While the last console generation will be remembered most for series like Gears of War and Uncharted, those weren’t the only great ones that debuted during its life cycle. In fact, it gave birth to an impressive amount of new, standout IPs, including Borderlands, which has made developer Gearbox Software filthy rich.
After achieving great success on Xbox 360, PlayStation 3 and PC, Gearbox had help with bringing its incredibly successful sequel, Borderlands 2, to current-gen consoles, along with last fall’s mildly disappointing Borderlands: The Pre-Sequel! which was predominantly developed by 2K Australia. Now, they’ve been remastered in full 1080p, tout framerates of sixty-frames-per-second, and are bundled together in an attractive package dubbed Borderlands: The Handsome Collection. Two lengthy games for one affordable retail price of sixty American dollars.
Now, before we go any further, it’s important to point out that this isn’t going to be a review of the games themselves, rather the Handsome Collection as a whole. If you’d like to read our thoughts on both Borderlands 2 and Borderlands: The Pre-Sequel! please make sure to check out our previously published reviews of both titles. Since those exist, there’s really no need to rehash everything.

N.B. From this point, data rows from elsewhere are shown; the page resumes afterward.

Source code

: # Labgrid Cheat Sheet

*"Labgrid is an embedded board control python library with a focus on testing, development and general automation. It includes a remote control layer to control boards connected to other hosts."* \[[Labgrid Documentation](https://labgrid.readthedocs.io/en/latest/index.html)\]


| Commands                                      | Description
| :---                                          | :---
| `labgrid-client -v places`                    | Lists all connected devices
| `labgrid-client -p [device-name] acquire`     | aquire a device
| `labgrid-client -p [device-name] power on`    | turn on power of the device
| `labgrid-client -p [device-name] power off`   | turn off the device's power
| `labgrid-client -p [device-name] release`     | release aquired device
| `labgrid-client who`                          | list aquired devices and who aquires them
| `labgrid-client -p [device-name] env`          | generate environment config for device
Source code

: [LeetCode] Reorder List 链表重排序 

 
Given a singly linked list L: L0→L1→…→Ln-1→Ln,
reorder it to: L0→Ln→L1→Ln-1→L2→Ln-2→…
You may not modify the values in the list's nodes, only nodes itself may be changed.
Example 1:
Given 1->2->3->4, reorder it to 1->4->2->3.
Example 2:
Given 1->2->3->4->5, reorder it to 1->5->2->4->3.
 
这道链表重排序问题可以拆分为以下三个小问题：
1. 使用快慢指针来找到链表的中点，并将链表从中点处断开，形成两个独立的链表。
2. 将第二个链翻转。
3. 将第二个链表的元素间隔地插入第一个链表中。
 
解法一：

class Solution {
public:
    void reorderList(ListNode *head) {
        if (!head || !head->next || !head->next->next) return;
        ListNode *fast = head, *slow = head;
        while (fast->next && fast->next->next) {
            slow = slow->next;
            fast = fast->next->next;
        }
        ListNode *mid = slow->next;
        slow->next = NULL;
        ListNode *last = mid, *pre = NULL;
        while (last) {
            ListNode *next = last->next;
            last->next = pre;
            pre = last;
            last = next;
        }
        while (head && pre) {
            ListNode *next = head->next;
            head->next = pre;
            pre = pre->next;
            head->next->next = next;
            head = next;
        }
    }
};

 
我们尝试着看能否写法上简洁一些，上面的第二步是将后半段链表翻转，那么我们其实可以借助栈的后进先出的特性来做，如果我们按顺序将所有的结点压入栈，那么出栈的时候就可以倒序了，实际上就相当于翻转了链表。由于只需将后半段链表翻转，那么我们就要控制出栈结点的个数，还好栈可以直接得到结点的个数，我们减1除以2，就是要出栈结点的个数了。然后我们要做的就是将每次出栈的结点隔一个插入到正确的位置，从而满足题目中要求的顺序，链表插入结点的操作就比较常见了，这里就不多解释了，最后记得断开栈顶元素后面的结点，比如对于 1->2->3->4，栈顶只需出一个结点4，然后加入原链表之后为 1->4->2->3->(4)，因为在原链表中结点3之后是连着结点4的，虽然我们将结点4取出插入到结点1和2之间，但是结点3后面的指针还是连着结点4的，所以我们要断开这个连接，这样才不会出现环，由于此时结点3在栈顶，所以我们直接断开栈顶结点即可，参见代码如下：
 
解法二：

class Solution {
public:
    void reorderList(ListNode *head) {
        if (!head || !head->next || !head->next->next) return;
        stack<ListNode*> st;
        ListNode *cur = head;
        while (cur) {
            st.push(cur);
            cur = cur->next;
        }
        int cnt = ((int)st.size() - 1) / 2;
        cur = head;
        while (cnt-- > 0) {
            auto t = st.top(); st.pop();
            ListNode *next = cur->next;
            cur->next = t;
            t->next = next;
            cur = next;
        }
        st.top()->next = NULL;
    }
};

What’s great about Borderlands: The Handsome Collection is that it’s almost the full package, and I only say that because the original Borderlands game is sadly missing in action. Both games are included in their entirety (which is a given, I guess), along with all of their previously-released downloadable content. That, in addition to The Pre-Sequel‘s Claptastic Voyage and Ultimate Vault Hunter Pack 2 add-ons, which were released on the same day as this set. Combined, there’s a good hundred hours’ worth of content, if not more, especially if you’re the type of person who will play through a game with multiple characters before considering it beaten.
If all that mattered was the included content then there’d be little need for this review, because the Handsome Collection is an absolute steal on paper. Unfortunately, however, each remastered game suffers from technical issues. Not just minor ones, either – these are problems that mar both experiences.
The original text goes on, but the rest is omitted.